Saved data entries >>
=======
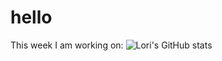 # hello
This week I am working on: 
![Lori's GitHub stats](https://github-readme-stats.vercel.app/api?username=segovialori&show_icons=true&theme=tokyonight)
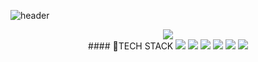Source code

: ![header](https://capsule-render.vercel.app/api?type=waving&color=gradient&customColorList=0,1,2,5,30&height=250&section=header&text=안녕하세요.&fontSize=40&animation=fadeIn&fontColor=f0f0f0&fontAlign=50&&fontAlignY=34&desc=웹퍼블리셔&ensp;진슬이의&ensp;깃허브입니다.🌊&descSize=22&&descAlign=50&descAlignY=55)
<center>
<a href="https://github.com/celinechoi"><img src="https://hits.seeyoufarm.com/api/count/incr/badge.svg?url=https%3A%2F%2Fgithub.com%2Fcelinechoi&count_bg=%23B897FF&title_bg=%23555555&icon=github.svg&icon_color=%23E7E7E7&title=hits&edge_flat=false"/></a>
</center>

<center>
#### 🔑TECH STACK
<img src="https://img.shields.io/badge/javascript-F7DF1E?style=for-the-badge&logo=javascript&logoColor=white"> <img src="https://img.shields.io/badge/sass-CC6699?style=for-the-badge&logo=sass&logoColor=white"> <img src="https://img.shields.io/badge/css3-1572B6?style=for-the-badge&logo=css3&logoColor=white"> <img src="https://img.shields.io/badge/html5-E34F26?style=for-the-badge&logo=html5&logoColor=white"> <img src="https://img.shields.io/badge/adobephotoshop-31A8FF?style=for-the-badge&logo=adobephotoshop&logoColor=white"> <img src="https://img.shields.io/badge/zeplin-FDBD39?style=for-the-badge&logo=zeplin&logoColor=white">
</center>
=======
TASK >> All records, pictures excluded: copy them exactly.

ANSWER AREA >>
 # hello
This week I am working on: 
![Lori's GitHub stats](https://github-readme-stats.vercel.app/api?username=segovialori&show_icons=true&theme=tokyonight)
Source code

: ![header](https://capsule-render.vercel.app/api?type=waving&color=gradient&customColorList=0,1,2,5,30&height=250&section=header&text=안녕하세요.&fontSize=40&animation=fadeIn&fontColor=f0f0f0&fontAlign=50&&fontAlignY=34&desc=웹퍼블리셔&ensp;진슬이의&ensp;깃허브입니다.🌊&descSize=22&&descAlign=50&descAlignY=55)
<center>
<a href="https://github.com/celinechoi"><img src="https://hits.seeyoufarm.com/api/count/incr/badge.svg?url=https%3A%2F%2Fgithub.com%2Fcelinechoi&count_bg=%23B897FF&title_bg=%23555555&icon=github.svg&icon_color=%23E7E7E7&title=hits&edge_flat=false"/></a>
</center>

<center>
#### 🔑TECH STACK
<img src="https://img.shields.io/badge/javascript-F7DF1E?style=for-the-badge&logo=javascript&logoColor=white"> <img src="https://img.shields.io/badge/sass-CC6699?style=for-the-badge&logo=sass&logoColor=white"> <img src="https://img.shields.io/badge/css3-1572B6?style=for-the-badge&logo=css3&logoColor=white"> <img src="https://img.shields.io/badge/html5-E34F26?style=for-the-badge&logo=html5&logoColor=white"> <img src="https://img.shields.io/badge/adobephotoshop-31A8FF?style=for-the-badge&logo=adobephotoshop&logoColor=white"> <img src="https://img.shields.io/badge/zeplin-FDBD39?style=for-the-badge&logo=zeplin&logoColor=white">
</center>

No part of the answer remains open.